Costa Concordia

Zu Besuch bei "Kapitän Feigling"

In der Weltöffentlichkeit steht der Kommandant der havarierten Costa Concordia als Feigling da. In seinem Heimatort Meta di Sorrento halten die Bewohner weiter zu Francesco Schettino. Für sie ist er ein Held.

Foto: REUTERS

In der engen Gasse San Cristoforo 10 hängt das Transparent. „Capitano, non mollare“, „Kapitän, geben Sie nicht auf“. Es soll das Werk von zwei 19-Jährigen sein, Schülern des Nautischen Instituts, an dem auch der Mann studierte, den sie mit diesen Wörtern unterstützen wollen: Kapitän Francesco Schettino. Der heute 52-Jährige war ihr Vorbild.

Ein Mitschüler, der Karriere gemacht hatte, einer aus der Gegend, der ein Schiff steuern kann, das so groß ist wie ein Einkaufszentrum. Dieser Held soll eine Schande ein? Dass sie an Schettino glauben, können die Jungs ihm nicht selbst sagen. Seit Dienstagnacht steht der Kapitän der „Costa Concordia“ in seinem Haus unter Arrest.

Er wird beschuldigt, durch ein waghalsiges Manöver elf Menschen den Tod gebracht zu haben, 21 werden noch vermisst, über 4300 erlitten Schiffbruch. Nicht genug: Der Kapitän hat ein ungeschriebenes Gesetz der Seefahrt gebrochen. Er ging von Bord , als noch Hunderte auf ihre Rettung hofften.

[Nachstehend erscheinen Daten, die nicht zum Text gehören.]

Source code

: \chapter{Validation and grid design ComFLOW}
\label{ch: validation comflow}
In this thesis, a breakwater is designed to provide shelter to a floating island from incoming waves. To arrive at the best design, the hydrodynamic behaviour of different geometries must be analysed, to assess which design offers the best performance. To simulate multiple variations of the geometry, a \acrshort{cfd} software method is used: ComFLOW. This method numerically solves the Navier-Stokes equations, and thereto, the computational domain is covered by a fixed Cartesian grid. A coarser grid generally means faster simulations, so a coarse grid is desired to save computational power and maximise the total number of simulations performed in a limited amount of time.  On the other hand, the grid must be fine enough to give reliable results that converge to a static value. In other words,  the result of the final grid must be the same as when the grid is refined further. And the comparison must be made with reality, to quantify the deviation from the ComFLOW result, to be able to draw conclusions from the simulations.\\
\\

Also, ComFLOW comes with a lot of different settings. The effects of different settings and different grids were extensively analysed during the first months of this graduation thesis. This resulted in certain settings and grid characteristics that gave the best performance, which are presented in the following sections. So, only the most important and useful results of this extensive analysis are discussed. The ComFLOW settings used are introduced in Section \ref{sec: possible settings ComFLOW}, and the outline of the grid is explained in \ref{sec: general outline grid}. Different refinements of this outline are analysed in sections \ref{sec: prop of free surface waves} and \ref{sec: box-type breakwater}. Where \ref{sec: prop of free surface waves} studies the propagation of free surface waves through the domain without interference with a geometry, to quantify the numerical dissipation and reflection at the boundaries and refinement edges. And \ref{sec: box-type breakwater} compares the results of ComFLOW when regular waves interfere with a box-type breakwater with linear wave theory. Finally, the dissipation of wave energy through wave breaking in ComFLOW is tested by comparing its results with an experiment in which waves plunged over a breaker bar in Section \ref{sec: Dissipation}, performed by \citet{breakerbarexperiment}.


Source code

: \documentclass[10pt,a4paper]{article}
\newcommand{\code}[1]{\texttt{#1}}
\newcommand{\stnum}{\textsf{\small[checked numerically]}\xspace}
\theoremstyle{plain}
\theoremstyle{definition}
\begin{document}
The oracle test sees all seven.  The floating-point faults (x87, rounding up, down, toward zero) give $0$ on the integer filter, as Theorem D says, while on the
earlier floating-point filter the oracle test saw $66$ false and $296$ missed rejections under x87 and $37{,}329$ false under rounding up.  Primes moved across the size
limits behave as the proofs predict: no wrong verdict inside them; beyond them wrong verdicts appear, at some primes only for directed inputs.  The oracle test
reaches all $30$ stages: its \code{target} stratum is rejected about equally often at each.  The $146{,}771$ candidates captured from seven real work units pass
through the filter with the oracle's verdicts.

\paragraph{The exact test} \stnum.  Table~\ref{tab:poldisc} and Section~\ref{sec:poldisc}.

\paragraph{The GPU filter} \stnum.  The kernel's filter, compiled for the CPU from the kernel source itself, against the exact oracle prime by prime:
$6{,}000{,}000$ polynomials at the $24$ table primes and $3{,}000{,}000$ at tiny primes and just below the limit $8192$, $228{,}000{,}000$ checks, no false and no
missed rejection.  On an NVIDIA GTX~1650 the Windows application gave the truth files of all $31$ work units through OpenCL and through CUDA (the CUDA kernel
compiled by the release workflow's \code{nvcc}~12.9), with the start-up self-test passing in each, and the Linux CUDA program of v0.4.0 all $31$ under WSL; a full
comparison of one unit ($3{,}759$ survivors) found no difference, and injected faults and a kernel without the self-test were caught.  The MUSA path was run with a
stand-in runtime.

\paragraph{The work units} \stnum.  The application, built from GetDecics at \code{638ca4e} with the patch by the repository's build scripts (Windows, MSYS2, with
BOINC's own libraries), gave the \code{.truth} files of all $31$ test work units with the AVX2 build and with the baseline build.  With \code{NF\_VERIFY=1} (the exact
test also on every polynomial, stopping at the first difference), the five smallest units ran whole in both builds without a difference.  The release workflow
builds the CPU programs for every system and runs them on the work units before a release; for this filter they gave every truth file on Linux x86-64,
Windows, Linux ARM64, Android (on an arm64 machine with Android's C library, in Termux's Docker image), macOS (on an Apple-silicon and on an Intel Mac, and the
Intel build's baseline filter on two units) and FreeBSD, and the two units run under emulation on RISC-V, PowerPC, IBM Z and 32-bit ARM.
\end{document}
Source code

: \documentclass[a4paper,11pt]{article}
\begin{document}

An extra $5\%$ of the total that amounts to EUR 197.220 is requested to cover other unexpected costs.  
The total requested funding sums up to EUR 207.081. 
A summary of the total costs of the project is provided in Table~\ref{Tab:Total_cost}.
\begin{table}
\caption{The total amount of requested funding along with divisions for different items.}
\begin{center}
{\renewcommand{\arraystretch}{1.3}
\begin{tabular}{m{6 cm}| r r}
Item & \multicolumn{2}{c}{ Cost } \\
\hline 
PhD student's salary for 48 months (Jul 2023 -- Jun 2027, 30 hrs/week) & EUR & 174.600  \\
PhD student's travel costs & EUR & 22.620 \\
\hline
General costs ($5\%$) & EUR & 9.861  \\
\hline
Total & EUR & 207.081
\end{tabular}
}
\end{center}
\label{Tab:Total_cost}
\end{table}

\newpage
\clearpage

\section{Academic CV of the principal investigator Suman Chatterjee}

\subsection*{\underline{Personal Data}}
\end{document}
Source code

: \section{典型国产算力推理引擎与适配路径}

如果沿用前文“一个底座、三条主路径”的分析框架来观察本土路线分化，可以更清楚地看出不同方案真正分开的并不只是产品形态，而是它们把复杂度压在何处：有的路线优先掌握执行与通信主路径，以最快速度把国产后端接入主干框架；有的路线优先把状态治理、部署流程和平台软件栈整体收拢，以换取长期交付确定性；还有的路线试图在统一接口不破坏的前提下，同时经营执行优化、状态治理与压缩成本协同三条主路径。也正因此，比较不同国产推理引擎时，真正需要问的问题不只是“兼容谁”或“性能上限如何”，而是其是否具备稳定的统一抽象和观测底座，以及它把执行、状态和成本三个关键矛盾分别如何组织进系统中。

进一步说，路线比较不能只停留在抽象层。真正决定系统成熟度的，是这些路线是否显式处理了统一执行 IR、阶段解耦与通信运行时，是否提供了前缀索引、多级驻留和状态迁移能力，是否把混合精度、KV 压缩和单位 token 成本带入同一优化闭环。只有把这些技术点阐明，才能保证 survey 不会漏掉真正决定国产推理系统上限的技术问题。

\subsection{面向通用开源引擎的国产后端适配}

Die Welt hat ihr Urteil über Schettino gesprochen

Und dann war da noch dieses Telefonat am Abend des Unglücks: „Gehen Sie zurück aufs Schiff!“, brüllt da ein wütender Kapitän De Falco von der Küstenwache. „Aber es ist dunkel“, antwortet ein verängstigter Schettino, der sich wie ein Kind anhört, das nach Hause will. Die Staatsanwaltschaft ermittelt, die Welt hat ihr Urteil gesprochen: Francesco Schettino ist Kapitän Feigling.

Aber so laufen die Dinge nicht. Nicht in Meta. In den Ort fährt man durch einen Tunnel, der in den schroffen Felsen gehauen wurde. „Un Corpo, un anima“, steht über dem Tunneleingang. „Ein Körper, eine Seele.“ Es mag ein Spruch für einen Fußballverein sein, doch selbst dafür hat er ungewöhnlich viel Pathos.

Der Schwur war dort schon vor jenem Freitag, dem 13. Januar. Er hat nichts mit Schettino zu tun. So wie diese Geschichte. Dies ist die Geschichte eines Dorfes, das einen der ihren schützt, auch wenn alles gegen ihn spricht.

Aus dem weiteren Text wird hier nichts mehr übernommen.